=== EXERCISE INSTRUCTIONS ===
The copy must run from the first line of the entries below through the line containing "- **Search Functionality:**", restated word for word, with pictures left out.

(Saved entries)
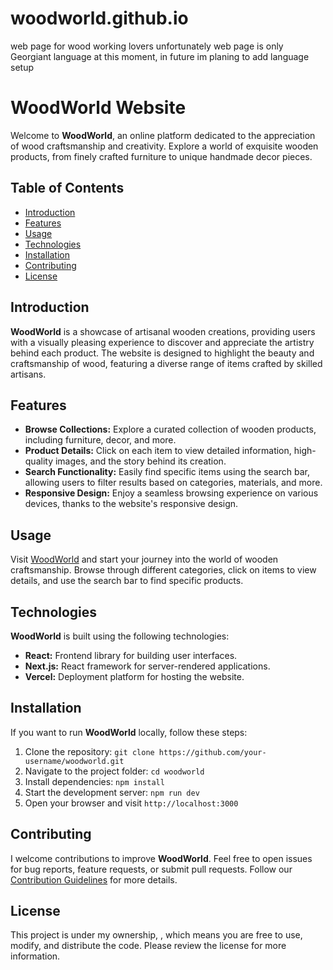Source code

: # woodworld.github.io
web page for wood working lovers
unfortunately web page is only Georgiant language at this moment, in future im planing to add language setup 

# WoodWorld Website

Welcome to **WoodWorld**, an online platform dedicated to the appreciation of wood craftsmanship and creativity. Explore a world of exquisite wooden products, from finely crafted furniture to unique handmade decor pieces.

## Table of Contents

- [Introduction](#introduction)
- [Features](#features)
- [Usage](#usage)
- [Technologies](#technologies)
- [Installation](#installation)
- [Contributing](#contributing)
- [License](#license)

## Introduction

**WoodWorld** is a showcase of artisanal wooden creations, providing users with a visually pleasing experience to discover and appreciate the artistry behind each product. The website is designed to highlight the beauty and craftsmanship of wood, featuring a diverse range of items crafted by skilled artisans.

## Features

- **Browse Collections:** Explore a curated collection of wooden products, including furniture, decor, and more.
- **Product Details:** Click on each item to view detailed information, high-quality images, and the story behind its creation.
- **Search Functionality:** Easily find specific items using the search bar, allowing users to filter results based on categories, materials, and more.
- **Responsive Design:** Enjoy a seamless browsing experience on various devices, thanks to the website's responsive design.

## Usage

Visit [WoodWorld](https://woodworld.vercel.app/) and start your journey into the world of wooden craftsmanship. Browse through different categories, click on items to view details, and use the search bar to find specific products.

## Technologies

**WoodWorld** is built using the following technologies:

- **React:** Frontend library for building user interfaces.
- **Next.js:** React framework for server-rendered applications.
- **Vercel:** Deployment platform for hosting the website.

## Installation

If you want to run **WoodWorld** locally, follow these steps:

1. Clone the repository: `git clone https://github.com/your-username/woodworld.git`
2. Navigate to the project folder: `cd woodworld`
3. Install dependencies: `npm install`
4. Start the development server: `npm run dev`
5. Open your browser and visit `http://localhost:3000`

## Contributing

I welcome contributions to improve **WoodWorld**. Feel free to open issues for bug reports, feature requests, or submit pull requests. Follow our [Contribution Guidelines](CONTRIBUTING.md) for more details.

## License

This project is under my ownership, [](LICENSE), which means you are free to use, modify, and distribute the code. Please review the license for more information.

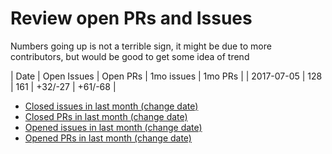 # Review open PRs and Issues

Numbers going up is not a terrible sign, it
might be due to more contributors, but would be
good to get some idea of trend

| Date       | Open Issues | Open PRs | 1mo issues | 1mo PRs |
| 2017-07-05 | 128         | 161      | +32/-27    | +61/-68 |


* [Closed issues in last month (change date)](https://github.com/ansible/ansible/issues?utf8=%E2%9C%93&q=is%3Aissue%20is%3Aclosed%20label%3Aaws%20closed%3A%3E2017-06-05)
* [Closed PRs in last month (change date)](https://github.com/ansible/ansible/issues?utf8=%E2%9C%93&q=is%3Apr%20is%3Aclosed%20label%3Aaws%20closed%3A%3E2017-06-05)
* [Opened issues in last month (change date)](https://github.com/ansible/ansible/issues?utf8=%E2%9C%93&q=is%3Aissue%20is%3Aopen%20label%3Aaws%20created%3A%3E2017-06-05%20)
* [Opened PRs in last month (change date)](https://github.com/ansible/ansible/issues?utf8=%E2%9C%93&q=is%3Apr%20is%3Aopen%20label%3Aaws%20created%3A%3E2017-06-05%20)
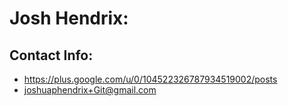 Josh Hendrix:
=============

Contact Info:
-------------

* https://plus.google.com/u/0/104522326787934519002/posts
* joshuaphendrix+Git@gmail.com
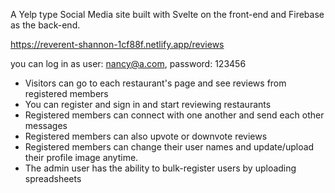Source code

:A Yelp type Social Media site built with Svelte on the front-end and Firebase as the back-end.

https://reverent-shannon-1cf88f.netlify.app/reviews

you can log in as user: nancy@a.com, password: 123456

* Visitors can go to each restaurant's page and see reviews from registered members
* You can register and sign in and start reviewing restaurants
* Registered members can connect with one another and send each other messages
* Registered members can also upvote or downvote reviews
* Registered members can change their user names and update/upload their profile image anytime.
* The admin user has the ability to bulk-register users by uploading spreadsheets 
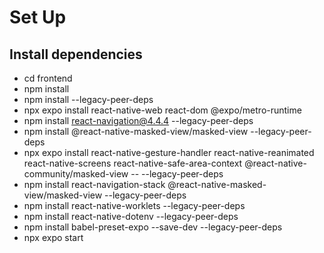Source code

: # Set Up

## Install dependencies
- cd frontend
- npm install
- npm install --legacy-peer-deps
- npx expo install react-native-web react-dom @expo/metro-runtime
- npm install react-navigation@4.4.4 --legacy-peer-deps
- npm install @react-native-masked-view/masked-view --legacy-peer-deps
- npx expo install react-native-gesture-handler react-native-reanimated react-native-screens react-native-safe-area-context @react-native-community/masked-view -- --legacy-peer-deps
- npm install react-navigation-stack @react-native-masked-view/masked-view --legacy-peer-deps
- npm install react-native-worklets --legacy-peer-deps
- npm install react-native-dotenv --legacy-peer-deps 
- npm install babel-preset-expo --save-dev --legacy-peer-deps
- npx expo start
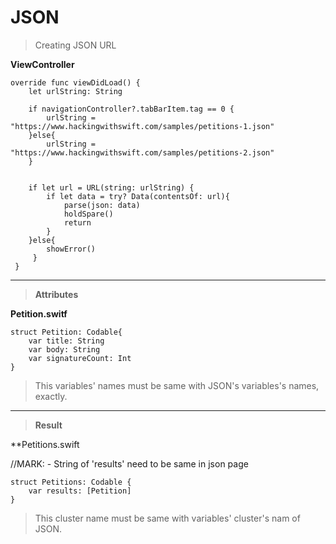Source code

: # JSON

> Creating JSON URL

**ViewController**

    override func viewDidLoad() {
        let urlString: String
        
        if navigationController?.tabBarItem.tag == 0 {
            urlString = "https://www.hackingwithswift.com/samples/petitions-1.json"
        }else{
            urlString = "https://www.hackingwithswift.com/samples/petitions-2.json"
        }
        
        
        if let url = URL(string: urlString) {
            if let data = try? Data(contentsOf: url){
                parse(json: data)
                holdSpare()
                return
            }
        }else{
            showError()
         }
     }
     
---

> **Attributes**

**Petition.switf**

    struct Petition: Codable{
        var title: String
        var body: String
        var signatureCount: Int
    }
   
> This variables' names must be same with JSON's variables's names, exactly.


---

> **Result**

**Petitions.swift

//MARK: - String of 'results' need to be same in json page

    struct Petitions: Codable {
        var results: [Petition]
    }
    
> This cluster name must be same with variables' cluster's nam of JSON.

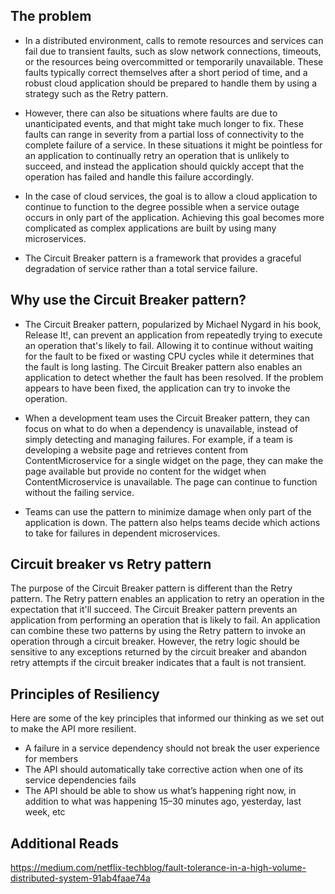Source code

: ## The problem
* In a distributed environment, calls to remote resources and services can fail due to transient faults, such as slow network connections, timeouts, or the resources being overcommitted or temporarily unavailable. These faults typically correct themselves after a short period of time, and a robust cloud application should be prepared to handle them by using a strategy such as the Retry pattern.
* However, there can also be situations where faults are due to unanticipated events, and that might take much longer to fix. These faults can range in severity from a partial loss of connectivity to the complete failure of a service. In these situations it might be pointless for an application to continually retry an operation that is unlikely to succeed, and instead the application should quickly accept that the operation has failed and handle this failure accordingly.
* In the case of cloud services, the goal is to allow a cloud application to continue to function to the degree possible when a service outage occurs in only part of the application. Achieving this goal becomes more complicated as complex applications are built by using many microservices.

* The Circuit Breaker pattern is a framework that provides a graceful degradation of service rather than a total service failure.

## Why use the Circuit Breaker pattern?
* The Circuit Breaker pattern, popularized by Michael Nygard in his book, Release It!, can prevent an application from repeatedly trying to execute an operation that's likely to fail. Allowing it to continue without waiting for the fault to be fixed or wasting CPU cycles while it determines that the fault is long lasting. The Circuit Breaker pattern also enables an application to detect whether the fault has been resolved. If the problem appears to have been fixed, the application can try to invoke the operation.

* When a development team uses the Circuit Breaker pattern, they can focus on what to do when a dependency is unavailable, instead of simply detecting and managing failures. For example, if a team is developing a website page and retrieves content from ContentMicroservice for a single widget on the page, they can make the page available but provide no content for the widget when ContentMicroservice is unavailable. The page can continue to function without the failing service.

* Teams can use the pattern to minimize damage when only part of the application is down. The pattern also helps teams decide which actions to take for failures in dependent microservices.

## Circuit breaker vs Retry pattern

The purpose of the Circuit Breaker pattern is different than the Retry pattern. The Retry pattern enables an application to retry an operation in the expectation that it'll succeed. The Circuit Breaker pattern prevents an application from performing an operation that is likely to fail. An application can combine these two patterns by using the Retry pattern to invoke an operation through a circuit breaker. However, the retry logic should be sensitive to any exceptions returned by the circuit breaker and abandon retry attempts if the circuit breaker indicates that a fault is not transient.

## Principles of Resiliency
Here are some of the key principles that informed our thinking as we set out to make the API more resilient.

* A failure in a service dependency should not break the user experience for members
* The API should automatically take corrective action when one of its service dependencies fails
* The API should be able to show us what’s happening right now, in addition to what was happening 15–30 minutes ago, yesterday, last week, etc

## Additional Reads
https://medium.com/netflix-techblog/fault-tolerance-in-a-high-volume-distributed-system-91ab4faae74a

=== ANSWER SECTION ===
Source code

: # woodworld.github.io
web page for wood working lovers
unfortunately web page is only Georgiant language at this moment, in future im planing to add language setup 

# WoodWorld Website

Welcome to **WoodWorld**, an online platform dedicated to the appreciation of wood craftsmanship and creativity. Explore a world of exquisite wooden products, from finely crafted furniture to unique handmade decor pieces.

## Table of Contents

- [Introduction](#introduction)
- [Features](#features)
- [Usage](#usage)
- [Technologies](#technologies)
- [Installation](#installation)
- [Contributing](#contributing)
- [License](#license)

## Introduction

**WoodWorld** is a showcase of artisanal wooden creations, providing users with a visually pleasing experience to discover and appreciate the artistry behind each product. The website is designed to highlight the beauty and craftsmanship of wood, featuring a diverse range of items crafted by skilled artisans.

## Features

- **Browse Collections:** Explore a curated collection of wooden products, including furniture, decor, and more.
- **Product Details:** Click on each item to view detailed information, high-quality images, and the story behind its creation.
- **Search Functionality:** Easily find specific items using the search bar, allowing users to filter results based on categories, materials, and more.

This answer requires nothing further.